We study a sequential price competition among $N$ sellers, each influenced by the pricing decisions of their rivals. Specifically, the demand function for each seller $i$ follows the single index model $λ_i(\mathbf p) = μ_i(\langle \boldsymbol θ_{i,0}, \mathbf p \rangle)$, with known increasing link $μ_i$ and unknown parameter $\boldsymbol θ_{i,0}$, where the vector $\mathbf{p}$ denotes the vector of prices offered by all the sellers simultaneously at a given instant. Each seller observes only their own realized demand - unobservable to competitors - and the prices set by rivals. We propose a novel decentralized policy, PML-GLUCB, that combines penalized MLE with an upper-confidence pricing rule. Our approach (i) \emph{removes the need for coordinated front-loaded exploration phases across sellers} - which is integral to previous models - making our method aligned with realistic market conditions; (ii) generalizes existing approaches that focus solely on linear demand models; (iii) accommodates both binary and real-valued demand observations.
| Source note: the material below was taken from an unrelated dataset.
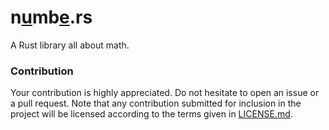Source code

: # <b>n</b><u>u</u><b>mb</b><u>e</u><b>.rs</b>

A Rust library all about math.

### Contribution
Your contribution is highly appreciated. Do not hesitate to open an issue or a pull request. Note that any contribution submitted for inclusion in the project will be licensed according to the terms given in [LICENSE.md](License.md).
Relative to a dynamic benchmark policy, each seller achieves $\widetilde{O}(\sqrt{T})$ regret, which matches the optimal rate known in the linear setting.
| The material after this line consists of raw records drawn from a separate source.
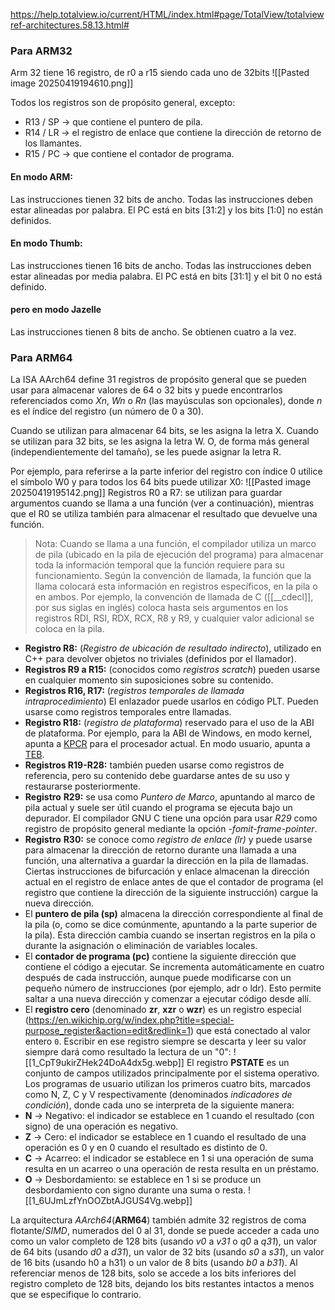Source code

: https://help.totalview.io/current/HTML/index.html#page/TotalView/totalviewref-architectures.58.13.html#

### Para ARM32
Arm 32 tiene 16 registro, de r0 a r15 siendo cada uno de 32bits
![[Pasted image 20250419194610.png]]

Todos los registros son de propósito general, excepto:

- R13 / SP → que contiene el puntero de pila.
- R14 / LR → el registro de enlace que contiene la dirección de retorno de los llamantes.
- R15 / PC → que contiene el contador de programa.

#### En modo ARM:
Las instrucciones tienen 32 bits de ancho.
Todas las instrucciones deben estar alineadas por palabra.
El PC está en bits [31:2] y los bits [1:0] no están definidos.

#### En modo Thumb:
Las instrucciones tienen 16 bits de ancho.
Todas las instrucciones deben estar alineadas por media palabra.
El PC está en bits [31:1] y el bit 0 no está definido.

#### pero en modo Jazelle
Las instrucciones tienen 8 bits de ancho. Se obtienen cuatro a la vez.
### Para ARM64 
La ISA AArch64 define 31 registros de propósito general que se pueden usar para almacenar valores de 64 o 32 bits y puede encontrarlos referenciados como *Xn*, *Wn* o *Rn* (las mayúsculas son opcionales), donde *n* es el índice del registro (un número de 0 a 30).

Cuando se utilizan para almacenar 64 bits, se les asigna la letra X.
Cuando se utilizan para 32 bits, se les asigna la letra W.
O, de forma más general (independientemente del tamaño), se les puede asignar la letra R.

Por ejemplo, para referirse a la parte inferior del registro con índice 0 utilice el símbolo W0 y para todos los 64 bits puede utilizar X0:
![[Pasted image 20250419195142.png]]
Registros R0 a R7: se utilizan para guardar argumentos cuando se llama a una función (ver a continuación), mientras que el R0 se utiliza también para almacenar el resultado que devuelve una función.

>Nota: Cuando se llama a una función, el compilador utiliza un marco de pila (ubicado en la pila de ejecución del programa) para almacenar toda la información temporal que la función requiere para su funcionamiento. Según la convención de llamada, la función que la llama colocará esta información en registros específicos, en la pila o en ambos. Por ejemplo, la convención de llamada de C ([[__cdecl]], por sus siglas en inglés) coloca hasta seis argumentos en los registros RDI, RSI, RDX, RCX, R8 y R9, y cualquier valor adicional se coloca en la pila.

- **Registro R8:** (_Registro de ubicación de resultado indirecto_), utilizado en C++ para devolver objetos no triviales (definidos por el llamador).
- **Registros R9 a R15:** (conocidos como _registros scratch_) pueden usarse en cualquier momento sin suposiciones sobre su contenido.
- **Registros R16, R17:** (_registros temporales de llamada intraprocedimiento_) El enlazador puede usarlos en código PLT. Pueden usarse como registros temporales entre llamadas.
- **Registro R18:** (_registro de plataforma_) reservado para el uso de la ABI de plataforma. Por ejemplo, para la ABI de Windows, en modo kernel, apunta a [KPCR](https://en.wikipedia.org/wiki/Processor_Control_Region) para el procesador actual. En modo usuario, apunta a [TEB](https://docs.microsoft.com/en-us/windows/win32/debug/thread-environment-block--debugging-notes-).
- **Registros R19-R28:** también pueden usarse como registros de referencia, pero su contenido debe guardarse antes de su uso y restaurarse posteriormente.
- **Registro** **R29:** se usa como _Puntero de Marco_, apuntando al marco de pila actual y suele ser útil cuando el programa se ejecuta bajo un depurador. El compilador GNU C tiene una opción para usar _R29_ como registro de propósito general mediante la opción _-fomit-frame-pointer_.
- **Registro** **R30:** se conoce como _registro de enlace (lr)_ y puede usarse para almacenar la dirección de retorno durante una llamada a una función, una alternativa a guardar la dirección en la pila de llamadas. Ciertas instrucciones de bifurcación y enlace almacenan la dirección actual en el registro de enlace antes de que el contador de programa (el registro que contiene la dirección de la siguiente instrucción) cargue la nueva dirección.
- El **puntero de pila (sp)** almacena la dirección correspondiente al final de la pila (o, como se dice comúnmente, apuntando a la parte superior de la pila). Esta dirección cambia cuando se insertan registros en la pila o durante la asignación o eliminación de variables locales.
- El **contador de programa (pc)** contiene la siguiente dirección que contiene el código a ejecutar. Se incrementa automáticamente en cuatro después de cada instrucción, aunque puede modificarse con un pequeño número de instrucciones (por ejemplo, adr o ldr). Esto permite saltar a una nueva dirección y comenzar a ejecutar código desde allí.
- El **registro cero** (denominado **zr**, **xzr** o **wzr**) es un registro especial (https://en.wikichip.org/w/index.php?title=special-purpose_register&action=edit&redlink=1) que está conectado al valor entero `0`. Escribir en ese registro siempre se descarta y leer su valor siempre dará como resultado la lectura de un "0":
![[1_CpT9ukirZHek24DoA4dx5g.webp]]
El registro **PSTATE** es un conjunto de campos utilizados principalmente por el sistema operativo. Los programas de usuario utilizan los primeros cuatro bits, marcados como N, Z, C y V respectivamente (denominados _indicadores de condición_), donde cada uno se interpreta de la siguiente manera:
- **N** → Negativo: el indicador se establece en 1 cuando el resultado (con signo) de una operación es negativo.
- **Z** → Cero: el indicador se establece en 1 cuando el resultado de una operación es 0 y en 0 cuando el resultado es distinto de 0.
- **C** → Acarreo: el indicador se establece en 1 si una operación de suma resulta en un acarreo o una operación de resta resulta en un préstamo.
- **O** → Desbordamiento: se establece en 1 si se produce un desbordamiento con signo durante una suma o resta.
![[1_6UJmLzfYnOOZbtAJGUS4Vg.webp]]

La arquitectura *AArch64*(**ARM64**) también admite 32 registros de coma flotante/*SIMD*, numerados del 0 al 31, donde se puede acceder a cada uno como un valor completo de 128 bits (usando *v0* a *v31* o *q0* a *q31*), un valor de 64 bits (usando *d0* a *d31*), un valor de 32 bits (usando *s0* a *s31*), un valor de 16 bits (usando h0 a h31) o un valor de 8 bits (usando *b0* a *b31*). Al referenciar menos de 128 bits, solo se accede a los bits inferiores del registro completo de 128 bits, dejando los bits restantes intactos a menos que se especifique lo contrario.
翻译：摘要：我们研究了市场中的序贯价格竞争问题，该市场包含$N$个卖家，每个卖家的定价决策均受竞争对手影响。具体而言，每个卖家$i$的需求函数遵循单指标模型$\lambda_i(\mathbf p) = \mu_i(\langle \boldsymbol \theta_{i,0}, \mathbf p \rangle)$，其中$\mu_i$为已知的递增链接函数，$\boldsymbol \theta_{i,0}$为未知参数，向量$\mathbf{p}$表示某一时刻所有卖家同时提供的价格向量。每个卖家仅能观测到自身已实现的需求（竞争对手不可观测）以及对手设定的价格。我们提出了一种新型去中心化策略PML-GLUCB，该策略将惩罚极大似然估计与上置信界定价规则相结合。我们的方法：（i）消除了对卖家间协调式前期探索阶段的需求——而这一机制是先前模型的核心要素——使得该方法更贴合现实市场条件；（ii）推广了仅适用于线性需求模型的现有方法；（iii）同时适用于二元和实值需求观测。相对于动态基准策略，每个卖家可实现$\widetilde{O}(\sqrt{T})$的遗憾值，这与线性设定下已知的最优速率相匹配。